I wouldn't really recommend using the Epic store, as stuff does not run very consistently and it's awkward and slow to run through lutris. Itch has a native client that works very well for native games, and at least tries to run windows stuff through wine (so-so on if it works, some small first-timer games just aren't very stable ha. Most games work for me.) GOG is a pain in the ass imo and I know that's a controversial opinion, some people like downloading every individual game through the website lmao. I have hundreds of games and this is mostly annoying to me, personally. There's actually a third party doodad for it (minigalaxy) that works fine, but I don't care to try it myself. (A lot of the appeal to GOG for me was their client, not being able to use it just makes it "worse steam" to me.)

If you like indie games (especially those popular enough to have steam pages), singleplayer games, or retro games, it's a great OS. (It's actually superior to run retro games on Mint versus Windows, from my experience, trying to get some of them to run on Windows was an absolute nightmare.)

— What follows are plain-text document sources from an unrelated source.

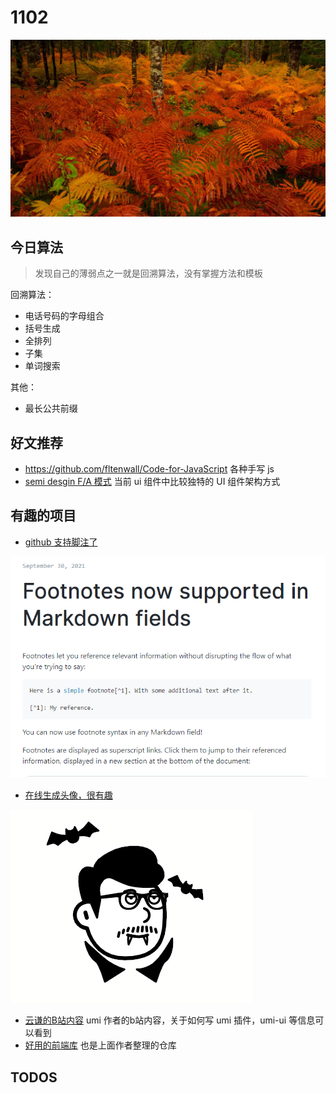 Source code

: 
# 1102

![](./bg-imgs/1102.jpg)



## 今日算法

> 发现自己的薄弱点之一就是回溯算法，没有掌握方法和模板

回溯算法：

- 电话号码的字母组合
- 括号生成
- 全排列
- 子集
- 单词搜索

其他：

- 最长公共前缀


## 好文推荐

- https://github.com/fltenwall/Code-for-JavaScript 各种手写 js
- [semi desgin F/A 模式](https://semi.design/zh-CN/start/introduction) 当前 ui 组件中比较独特的 UI 组件架构方式


## 有趣的项目

- [github 支持脚注了](https://github.blog/changelog/2021-09-30-footnotes-now-supported-in-markdown-fields)

![](./imgs/github-note.png)

- [在线生成头像，很有趣](https://notion-avatar.vercel.app/zh)

![](./imgs/avatar.png)

- [云谦的B站内容](https://space.bilibili.com/27472034) umi 作者的b站内容，关于如何写 umi 插件，umi-ui 等信息可以看到
- [好用的前端库](https://github.com/sorrycc/awesome-f2e-libs) 也是上面作者整理的仓库

## TODOS
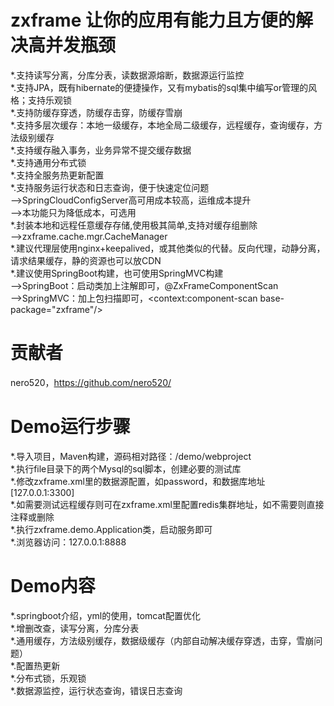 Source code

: # zxframe 让你的应用有能力且方便的解决高并发瓶颈
*.支持读写分离，分库分表，读数据源熔断，数据源运行监控<br/>
*.支持JPA，既有hibernate的便捷操作，又有mybatis的sql集中编写or管理的风格；支持乐观锁<br/>
*.支持防缓存穿透，防缓存击穿，防缓存雪崩<br/>
*.支持多层次缓存：本地一级缓存，本地全局二级缓存，远程缓存，查询缓存，方法级别缓存<br/>
*.支持缓存融入事务，业务异常不提交缓存数据<br/>
*.支持通用分布式锁<br/>
*.支持全服务热更新配置<br/>
*.支持服务运行状态和日志查询，便于快速定位问题<br/>
-->SpringCloudConfigServer高可用成本较高，运维成本提升<br/>
-->本功能只为降低成本，可选用<br/>
*.封装本地和远程任意缓存存储,使用极其简单,支持对缓存组删除<br/>
-->zxframe.cache.mgr.CacheManager<br/>
*.建议代理层使用nginx+keepalived，或其他类似的代替。反向代理，动静分离，请求结果缓存，静的资源也可以放CDN<br/>
*.建议使用SpringBoot构建，也可使用SpringMVC构建<br/>
-->SpringBoot：启动类加上注解即可，@ZxFrameComponentScan<br/>
-->SpringMVC：加上包扫描即可，<context:component-scan base-package="zxframe"/> <br/>

# 贡献者
nero520，https://github.com/nero520/<br/>

# Demo运行步骤
*.导入项目，Maven构建，源码相对路径：/demo/webproject<br/>
*.执行file目录下的两个Mysql的sql脚本，创建必要的测试库<br/>
*.修改zxframe.xml里的数据源配置，如password，和数据库地址[127.0.0.1:3300]<br/>
*.如需要测试远程缓存则可在zxframe.xml里配置redis集群地址，如不需要则直接注释或删除<br/>
*.执行zxframe.demo.Application类，启动服务即可<br/>
*.浏览器访问：127.0.0.1:8888<br/>

# Demo内容
*.springboot介绍，yml的使用，tomcat配置优化<br/>
*.增删改查，读写分离，分库分表<br/>
*.通用缓存，方法级别缓存，数据级缓存（内部自动解决缓存穿透，击穿，雪崩问题）<br/>
*.配置热更新<br/>
*.分布式锁，乐观锁<br/>
*.数据源监控，运行状态查询，错误日志查询<br/>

I have had no drivers issues, didn't really have to go out of my way to "set things up." Though I would recommend having a rig with an AMD gpu. Nvidia is the one you run into more drivers issues with. I did swap to pipewire manually but it's not really necessary. Everything I've stuck in has been serviceable as plug-and-play, though some I've added tweaks to some things for my own tastes over the years.

[–] KarthNemesis@kbin.social 1 points 2 years ago

If you search for "haptic fidget" on etsy there's a bunch of small, unobtrusive ones. If you like two pieces of 3D printed things you can slide around with magnets. My favourite is embedded with rolley balls on the outsides but there's all types of them.